Hayate no Gotoku 13 – Shifting Gears

Maybe I’m simply ignorant about some cultural references, but if I’m not mistaken, this is perhaps the Hayate episode with the fewest number of overt references to other anime/manga yet. It’s emblematic of the way the show is turning toward a more traditional plot and character development after some of the finest anime satire this season; in the past few episodes a plot has begun to brew, complete with pendants and a character quest. Even the opening intro to this episode is relatively subdued and unjokey by comparison; the 4th-wall breaking is beginning to seem more obligatory than anything else.

Looks like she’s back to her schtick again.

Now this episode wasn’t as funny as last week’s excellent episode, which finally revealed the eating pigtailed girl I was beginning to refer to as Fanservice A. Glutton not only had a name (Nishizawa), but actual character–plus the best Haruhi Suzumiya joke I’ve seen since…well, Lucky Star. :) A good part of that gets replayed in this episode–the first third almost feels like a recap–and there is an extended sequence where the two of them wonder where each other are that I felt was unnecessarily drawn out. (Though I do wonder if it’s actually parodying something. Anybody know?)

Oh dear. Another otaku reveals his true feelings…

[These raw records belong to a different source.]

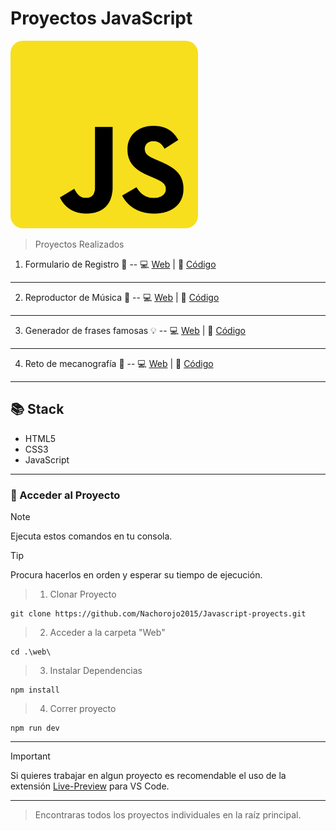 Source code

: # Proyectos JavaScript

<img src="web/public/favicon.svg" style="border-radius:20px; width: 300px">

<br>

> Proyectos Realizados

1. Formulario de Registro :newspaper: -- :computer: [Web](https://javascript-proyects.vercel.app/01-Multi-step-register-form) | :link: [Código](https://github.com/Nachorojo2015/Javascript-proyects/tree/main/01-Multi-step-register-form)

<hr>

2. Reproductor de Música :musical_note: -- :computer: [Web](https://javascript-proyects.vercel.app/02-Music-Player) | :link: [Código](https://github.com/Nachorojo2015/Javascript-proyects/tree/main/02-Music-Player)
<hr>

3. Generador de frases famosas :bulb: -- :computer: [Web](https://javascript-proyects.vercel.app/03-Random-Quotes) | :link: [Código](https://github.com/Nachorojo2015/Javascript-proyects/tree/main/03-Random-Quotes)

<hr>

4. Reto de mecanografía :page_with_curl: -- :computer: [Web](https://javascript-proyects.vercel.app/04-Monkey-Type) | :link: [Código](https://github.com/Nachorojo2015/Javascript-proyects/tree/main/04-Monkey-Type)

<hr>

## :books: Stack
- HTML5
- CSS3
- JavaScript

<hr>

### :pushpin: Acceder al Proyecto

> [!NOTE]
> Ejecuta estos comandos en tu consola.

> [!TIP]
> Procura hacerlos en orden y esperar su tiempo de ejecución.

> 1. Clonar Proyecto

    git clone https://github.com/Nachorojo2015/Javascript-proyects.git

> 2. Acceder a la carpeta "Web"

    cd .\web\

> 3. Instalar Dependencias

    npm install

> 4. Correr proyecto

    npm run dev

<hr>

> [!IMPORTANT]
> Si quieres trabajar en algun proyecto es recomendable el uso de la extensión [Live-Preview](https://marketplace.visualstudio.com/items?itemName=ms-vscode.live-server) para VS Code.

<hr>

> Encontraras todos los proyectos individuales en la raíz principal.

I loved the whole riff on “Redmond-style” (ie, Microsoft-style–I’m surprised they didn’t say MS’s name and bleep it out like they do for other brands) interviews, where you’re tested on logic puzzles and random questions. It would be hilarious if there was actually a school that used those kinds of interviews instead of more traditional entrance exams. Though of course, soon enough, the kinds of questions that get asked will get leaked just as they have for MS and Google interviews. I’m not sure what the Star Wars opening crawl explaining all this was there for, though.

George Lucas, you don’t know what you started.

If anything, the “interview” that the proctor gave Hayate was like this classic Monty Python sketch, which is still the gold standard for all job interviews everywhere.

 

The episode’s end seems to promise some genuine tension and danger–and even pathos. Let’s hope they keep heading in that direction.